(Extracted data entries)
::::::::

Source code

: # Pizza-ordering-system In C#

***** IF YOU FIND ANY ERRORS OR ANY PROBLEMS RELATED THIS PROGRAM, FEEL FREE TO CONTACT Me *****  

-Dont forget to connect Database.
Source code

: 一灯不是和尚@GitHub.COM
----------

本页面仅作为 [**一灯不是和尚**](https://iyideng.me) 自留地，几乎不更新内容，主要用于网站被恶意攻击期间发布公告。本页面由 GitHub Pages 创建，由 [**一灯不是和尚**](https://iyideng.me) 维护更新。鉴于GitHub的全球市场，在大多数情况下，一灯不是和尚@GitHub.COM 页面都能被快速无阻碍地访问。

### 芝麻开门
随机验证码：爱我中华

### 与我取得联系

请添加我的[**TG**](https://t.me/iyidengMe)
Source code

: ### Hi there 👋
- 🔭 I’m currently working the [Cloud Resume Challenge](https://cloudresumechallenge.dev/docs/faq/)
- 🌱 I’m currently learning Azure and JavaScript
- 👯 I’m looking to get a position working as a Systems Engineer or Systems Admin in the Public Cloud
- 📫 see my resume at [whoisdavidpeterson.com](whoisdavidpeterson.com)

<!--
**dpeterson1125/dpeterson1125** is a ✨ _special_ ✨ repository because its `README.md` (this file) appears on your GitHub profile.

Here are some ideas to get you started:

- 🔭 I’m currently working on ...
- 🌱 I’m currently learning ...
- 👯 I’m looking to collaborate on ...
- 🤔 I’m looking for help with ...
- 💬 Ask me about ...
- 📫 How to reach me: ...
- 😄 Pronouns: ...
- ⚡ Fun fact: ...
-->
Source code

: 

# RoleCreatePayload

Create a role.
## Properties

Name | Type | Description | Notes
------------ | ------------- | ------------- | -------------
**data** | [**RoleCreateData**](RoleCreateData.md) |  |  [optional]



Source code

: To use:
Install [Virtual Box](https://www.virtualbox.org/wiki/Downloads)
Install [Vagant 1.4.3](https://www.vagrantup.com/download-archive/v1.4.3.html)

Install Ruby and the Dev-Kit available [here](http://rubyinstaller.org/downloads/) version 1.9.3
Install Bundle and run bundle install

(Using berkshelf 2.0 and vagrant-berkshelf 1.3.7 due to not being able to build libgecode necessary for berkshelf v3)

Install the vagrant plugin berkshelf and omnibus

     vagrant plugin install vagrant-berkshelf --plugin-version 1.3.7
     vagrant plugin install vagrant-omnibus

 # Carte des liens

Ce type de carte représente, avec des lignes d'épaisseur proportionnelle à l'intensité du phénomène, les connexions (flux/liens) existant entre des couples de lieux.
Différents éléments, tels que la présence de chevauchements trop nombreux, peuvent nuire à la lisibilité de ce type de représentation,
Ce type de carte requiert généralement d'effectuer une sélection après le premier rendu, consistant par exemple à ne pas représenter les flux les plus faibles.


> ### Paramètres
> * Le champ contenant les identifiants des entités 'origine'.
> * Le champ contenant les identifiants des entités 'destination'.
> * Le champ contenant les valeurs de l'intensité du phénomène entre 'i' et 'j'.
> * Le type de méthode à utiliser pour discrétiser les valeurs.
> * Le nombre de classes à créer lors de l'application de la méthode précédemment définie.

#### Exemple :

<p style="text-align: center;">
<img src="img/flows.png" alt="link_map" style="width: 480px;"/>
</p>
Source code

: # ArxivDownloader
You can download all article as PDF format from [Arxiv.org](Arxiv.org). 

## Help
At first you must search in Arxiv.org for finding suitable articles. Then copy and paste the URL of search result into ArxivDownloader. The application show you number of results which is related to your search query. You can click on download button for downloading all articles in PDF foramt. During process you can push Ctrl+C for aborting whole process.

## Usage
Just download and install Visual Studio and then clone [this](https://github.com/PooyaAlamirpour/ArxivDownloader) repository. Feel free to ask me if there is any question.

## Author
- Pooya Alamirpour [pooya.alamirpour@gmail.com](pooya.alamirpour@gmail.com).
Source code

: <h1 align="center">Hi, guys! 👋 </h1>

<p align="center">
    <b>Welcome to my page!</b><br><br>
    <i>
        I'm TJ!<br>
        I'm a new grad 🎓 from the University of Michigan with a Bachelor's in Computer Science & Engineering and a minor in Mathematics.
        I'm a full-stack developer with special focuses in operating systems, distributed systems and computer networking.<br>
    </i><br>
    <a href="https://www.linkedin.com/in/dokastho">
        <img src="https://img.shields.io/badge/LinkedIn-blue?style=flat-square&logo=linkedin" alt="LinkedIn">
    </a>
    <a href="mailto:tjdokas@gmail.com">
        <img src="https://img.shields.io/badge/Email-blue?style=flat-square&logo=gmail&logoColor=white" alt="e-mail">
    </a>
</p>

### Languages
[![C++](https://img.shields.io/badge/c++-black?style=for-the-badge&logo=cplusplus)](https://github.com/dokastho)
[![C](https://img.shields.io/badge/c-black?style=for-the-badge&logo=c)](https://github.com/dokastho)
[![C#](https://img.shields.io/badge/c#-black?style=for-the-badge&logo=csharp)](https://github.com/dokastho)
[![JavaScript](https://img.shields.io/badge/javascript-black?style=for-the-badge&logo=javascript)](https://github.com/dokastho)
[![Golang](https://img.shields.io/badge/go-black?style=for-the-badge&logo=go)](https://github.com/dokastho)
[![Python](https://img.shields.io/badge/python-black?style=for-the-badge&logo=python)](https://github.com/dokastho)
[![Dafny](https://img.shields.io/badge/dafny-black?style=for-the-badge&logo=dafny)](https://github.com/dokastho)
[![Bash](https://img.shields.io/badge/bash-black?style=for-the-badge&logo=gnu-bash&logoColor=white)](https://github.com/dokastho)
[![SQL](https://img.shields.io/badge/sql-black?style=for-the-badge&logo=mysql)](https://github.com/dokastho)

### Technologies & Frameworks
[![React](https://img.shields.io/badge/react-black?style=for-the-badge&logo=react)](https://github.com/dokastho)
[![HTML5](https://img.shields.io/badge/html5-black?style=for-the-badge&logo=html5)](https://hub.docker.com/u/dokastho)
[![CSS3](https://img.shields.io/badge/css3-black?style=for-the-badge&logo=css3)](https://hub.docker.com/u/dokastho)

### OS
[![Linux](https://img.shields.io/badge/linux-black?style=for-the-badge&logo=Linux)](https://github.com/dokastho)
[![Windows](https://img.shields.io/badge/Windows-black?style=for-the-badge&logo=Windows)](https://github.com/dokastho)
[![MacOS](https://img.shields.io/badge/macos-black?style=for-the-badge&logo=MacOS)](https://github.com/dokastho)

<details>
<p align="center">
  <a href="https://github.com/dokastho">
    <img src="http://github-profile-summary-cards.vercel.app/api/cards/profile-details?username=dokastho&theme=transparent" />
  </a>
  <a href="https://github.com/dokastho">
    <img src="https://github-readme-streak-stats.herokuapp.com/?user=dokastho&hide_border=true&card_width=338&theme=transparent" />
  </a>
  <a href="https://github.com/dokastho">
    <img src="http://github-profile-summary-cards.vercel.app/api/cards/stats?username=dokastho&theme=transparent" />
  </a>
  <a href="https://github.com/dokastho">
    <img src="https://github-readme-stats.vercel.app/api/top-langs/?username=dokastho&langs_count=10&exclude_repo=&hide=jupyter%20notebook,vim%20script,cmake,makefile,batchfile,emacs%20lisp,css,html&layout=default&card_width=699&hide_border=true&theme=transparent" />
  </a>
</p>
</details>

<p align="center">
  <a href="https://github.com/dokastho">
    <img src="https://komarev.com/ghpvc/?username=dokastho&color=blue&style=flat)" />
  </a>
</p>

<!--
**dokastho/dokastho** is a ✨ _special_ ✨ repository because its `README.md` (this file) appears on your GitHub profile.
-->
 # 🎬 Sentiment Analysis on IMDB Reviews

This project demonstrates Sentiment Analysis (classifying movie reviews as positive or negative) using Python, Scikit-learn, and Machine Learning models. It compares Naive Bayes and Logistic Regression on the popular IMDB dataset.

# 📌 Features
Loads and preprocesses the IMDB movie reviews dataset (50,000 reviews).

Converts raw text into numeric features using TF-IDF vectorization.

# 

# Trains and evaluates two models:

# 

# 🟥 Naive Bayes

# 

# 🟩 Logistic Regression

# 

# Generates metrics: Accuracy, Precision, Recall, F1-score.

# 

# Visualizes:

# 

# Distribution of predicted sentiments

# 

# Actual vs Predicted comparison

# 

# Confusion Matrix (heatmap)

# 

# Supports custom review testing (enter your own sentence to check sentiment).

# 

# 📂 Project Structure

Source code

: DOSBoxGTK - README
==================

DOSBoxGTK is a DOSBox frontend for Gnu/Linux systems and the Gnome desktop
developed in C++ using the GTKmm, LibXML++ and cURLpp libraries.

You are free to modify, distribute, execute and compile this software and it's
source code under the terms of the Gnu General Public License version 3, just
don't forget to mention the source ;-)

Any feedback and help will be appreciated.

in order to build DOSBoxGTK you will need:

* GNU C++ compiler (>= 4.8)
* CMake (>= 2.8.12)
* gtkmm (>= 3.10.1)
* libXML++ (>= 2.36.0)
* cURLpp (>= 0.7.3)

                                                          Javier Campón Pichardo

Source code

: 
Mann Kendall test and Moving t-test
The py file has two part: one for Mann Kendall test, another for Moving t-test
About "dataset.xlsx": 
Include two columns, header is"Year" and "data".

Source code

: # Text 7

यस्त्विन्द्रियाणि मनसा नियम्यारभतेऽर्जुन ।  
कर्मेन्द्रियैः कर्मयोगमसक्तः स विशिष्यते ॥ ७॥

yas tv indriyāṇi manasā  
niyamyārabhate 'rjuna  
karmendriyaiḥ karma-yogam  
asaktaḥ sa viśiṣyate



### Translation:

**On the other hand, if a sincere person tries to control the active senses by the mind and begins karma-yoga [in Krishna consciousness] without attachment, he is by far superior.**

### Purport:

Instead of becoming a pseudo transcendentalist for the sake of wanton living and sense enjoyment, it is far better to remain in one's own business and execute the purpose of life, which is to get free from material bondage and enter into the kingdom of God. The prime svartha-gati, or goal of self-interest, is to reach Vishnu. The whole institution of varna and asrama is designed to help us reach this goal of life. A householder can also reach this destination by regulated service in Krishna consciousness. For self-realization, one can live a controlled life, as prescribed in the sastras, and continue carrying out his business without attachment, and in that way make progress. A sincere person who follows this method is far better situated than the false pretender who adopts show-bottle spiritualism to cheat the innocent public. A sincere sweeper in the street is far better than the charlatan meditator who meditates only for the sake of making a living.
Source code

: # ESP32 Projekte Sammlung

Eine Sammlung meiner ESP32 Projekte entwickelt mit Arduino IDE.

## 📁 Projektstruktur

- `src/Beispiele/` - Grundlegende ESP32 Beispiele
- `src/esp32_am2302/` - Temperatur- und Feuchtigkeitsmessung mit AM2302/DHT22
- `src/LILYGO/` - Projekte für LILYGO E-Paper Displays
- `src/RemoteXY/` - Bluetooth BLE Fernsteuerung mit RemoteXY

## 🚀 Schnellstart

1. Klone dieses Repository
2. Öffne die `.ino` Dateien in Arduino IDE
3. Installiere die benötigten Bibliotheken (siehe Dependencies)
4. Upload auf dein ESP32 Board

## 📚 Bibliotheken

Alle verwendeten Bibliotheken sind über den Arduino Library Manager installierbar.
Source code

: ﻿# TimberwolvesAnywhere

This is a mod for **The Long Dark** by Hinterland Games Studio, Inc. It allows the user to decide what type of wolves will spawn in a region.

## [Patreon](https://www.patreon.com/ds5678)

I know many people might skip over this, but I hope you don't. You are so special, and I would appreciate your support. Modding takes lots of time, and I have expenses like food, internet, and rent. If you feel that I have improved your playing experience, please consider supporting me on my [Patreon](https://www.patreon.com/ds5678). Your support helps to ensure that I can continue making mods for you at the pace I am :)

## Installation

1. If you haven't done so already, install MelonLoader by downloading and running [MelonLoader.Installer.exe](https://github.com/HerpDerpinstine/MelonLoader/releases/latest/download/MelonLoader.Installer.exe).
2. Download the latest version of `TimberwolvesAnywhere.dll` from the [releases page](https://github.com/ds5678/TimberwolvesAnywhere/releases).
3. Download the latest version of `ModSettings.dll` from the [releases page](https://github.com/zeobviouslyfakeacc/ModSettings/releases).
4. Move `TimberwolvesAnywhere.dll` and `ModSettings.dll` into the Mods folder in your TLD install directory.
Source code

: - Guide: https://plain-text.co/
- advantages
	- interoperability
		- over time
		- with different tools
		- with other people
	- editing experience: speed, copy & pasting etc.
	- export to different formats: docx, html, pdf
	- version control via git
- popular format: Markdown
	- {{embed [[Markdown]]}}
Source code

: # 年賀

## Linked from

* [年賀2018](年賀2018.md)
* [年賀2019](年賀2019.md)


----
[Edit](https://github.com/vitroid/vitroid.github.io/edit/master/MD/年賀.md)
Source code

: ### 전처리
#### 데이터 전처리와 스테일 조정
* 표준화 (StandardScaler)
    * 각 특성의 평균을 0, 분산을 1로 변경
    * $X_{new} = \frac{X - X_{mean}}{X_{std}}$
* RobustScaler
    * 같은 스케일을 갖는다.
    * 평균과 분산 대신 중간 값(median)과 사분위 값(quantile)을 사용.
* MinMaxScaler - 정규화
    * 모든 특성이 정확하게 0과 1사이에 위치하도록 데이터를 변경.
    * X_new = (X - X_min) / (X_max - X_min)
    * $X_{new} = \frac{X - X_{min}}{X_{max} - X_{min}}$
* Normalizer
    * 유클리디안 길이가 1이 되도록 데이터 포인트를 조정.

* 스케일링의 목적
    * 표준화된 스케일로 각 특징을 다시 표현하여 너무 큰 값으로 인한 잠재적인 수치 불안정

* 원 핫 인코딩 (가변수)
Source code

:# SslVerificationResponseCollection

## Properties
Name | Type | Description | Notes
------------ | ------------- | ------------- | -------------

::::::::

→ Problem: An exact copy of the lines above, from the one containing "Include two columns, header" down to the one containing "## 📁 Projektstruktur" and including both, is the whole answer; retype it and nothing else.

→ Response to this exercise:
Include two columns, header is"Year" and "data".

Source code

: # Text 7

यस्त्विन्द्रियाणि मनसा नियम्यारभतेऽर्जुन ।  
कर्मेन्द्रियैः कर्मयोगमसक्तः स विशिष्यते ॥ ७॥

yas tv indriyāṇi manasā  
niyamyārabhate 'rjuna  
karmendriyaiḥ karma-yogam  
asaktaḥ sa viśiṣyate



### Translation:

**On the other hand, if a sincere person tries to control the active senses by the mind and begins karma-yoga [in Krishna consciousness] without attachment, he is by far superior.**

### Purport:

Instead of becoming a pseudo transcendentalist for the sake of wanton living and sense enjoyment, it is far better to remain in one's own business and execute the purpose of life, which is to get free from material bondage and enter into the kingdom of God. The prime svartha-gati, or goal of self-interest, is to reach Vishnu. The whole institution of varna and asrama is designed to help us reach this goal of life. A householder can also reach this destination by regulated service in Krishna consciousness. For self-realization, one can live a controlled life, as prescribed in the sastras, and continue carrying out his business without attachment, and in that way make progress. A sincere person who follows this method is far better situated than the false pretender who adopts show-bottle spiritualism to cheat the innocent public. A sincere sweeper in the street is far better than the charlatan meditator who meditates only for the sake of making a living.
Source code

: # ESP32 Projekte Sammlung

Eine Sammlung meiner ESP32 Projekte entwickelt mit Arduino IDE.

## 📁 Projektstruktur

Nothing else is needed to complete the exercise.